HRH The Princess Royal attends topping out ceremony for Aerospace Bristol
Aerospace Bristol has celebrated a major milestone in the construction of the new home of Concorde, with a topping out ceremony for the museum’s Concorde hangar attended by HRH The Princess Royal.
The Concorde hangar will be home to Aerospace Bristol’s star attraction: Concorde 216. Designed, built and tested in Bristol, she was the last Concorde to be built and the last to fly. Due to open in summer 2017, Aerospace Bristol will offer more than just Concorde, taking visitors on a fascinating journey through time: from the earliest days of flight, when Boxkite biplanes flew over the Avon Gorge, through to the modern day, revealing the latest technologies of today’s aerospace industry and telling the amazing stories of ordinary people achieving extraordinary things.
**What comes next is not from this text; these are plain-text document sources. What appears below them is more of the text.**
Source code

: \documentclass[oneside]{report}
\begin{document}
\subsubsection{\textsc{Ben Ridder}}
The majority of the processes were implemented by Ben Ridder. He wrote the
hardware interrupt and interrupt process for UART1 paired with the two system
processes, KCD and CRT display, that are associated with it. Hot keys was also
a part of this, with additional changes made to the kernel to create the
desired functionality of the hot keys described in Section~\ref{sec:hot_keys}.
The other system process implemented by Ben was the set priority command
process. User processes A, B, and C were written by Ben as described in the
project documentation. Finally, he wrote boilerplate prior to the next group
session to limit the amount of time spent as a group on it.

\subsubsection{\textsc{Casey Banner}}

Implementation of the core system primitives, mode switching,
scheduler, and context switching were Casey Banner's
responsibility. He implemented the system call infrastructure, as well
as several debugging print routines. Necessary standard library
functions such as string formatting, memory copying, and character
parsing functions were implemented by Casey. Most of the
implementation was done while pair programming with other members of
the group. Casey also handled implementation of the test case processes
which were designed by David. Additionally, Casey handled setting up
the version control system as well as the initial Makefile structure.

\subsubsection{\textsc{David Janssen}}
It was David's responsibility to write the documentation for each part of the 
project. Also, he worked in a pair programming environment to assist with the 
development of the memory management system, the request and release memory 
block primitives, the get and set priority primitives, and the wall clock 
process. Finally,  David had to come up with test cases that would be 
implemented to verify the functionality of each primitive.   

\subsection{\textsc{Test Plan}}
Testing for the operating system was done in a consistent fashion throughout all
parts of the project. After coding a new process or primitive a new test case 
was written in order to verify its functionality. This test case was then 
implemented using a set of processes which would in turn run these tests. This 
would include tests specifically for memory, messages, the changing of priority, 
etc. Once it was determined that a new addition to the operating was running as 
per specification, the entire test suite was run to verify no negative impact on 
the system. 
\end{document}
HRH The Princess Royal toured the site and met with Aerospace Bristol volunteers, who are hard at work preparing the exhibits for display in the new museum, then unveiled the first piece of a feature wall: a specially engraved aeroplane sculpture to mark the occasion.
As Aerospace Bristol’s Patron, Her Royal Highness was also presented with a framed print of a magazine cover from the museum’s extensive historical archives. The Bristol Review cover, first published in Autumn 1957, shows a photograph of Princess Margaret, Princess Anne and Prince Charles on the steps of a BOAC Britannia as HM the Queen Mother set out from London for Rhodesia.
Iain Gray CBE, Chairman of the Bristol Aero Collection Trust, said “This topping out ceremony marks a major milestone towards opening Aerospace Bristol in Summer 2017. I am most grateful to Her Royal Highness for kindly agreeing to attend the ceremony as our Patron. I understand The Princess Royal has an interest in science, technology and engineering, and education and learning will be at the heart of Aerospace Bristol. The success of Concorde must be the inspiration for today’s youth to join our great industry and develop the new ideas of tomorrow.”
Aerospace Bristol continues to seek funds and support to complete its plans over the coming months.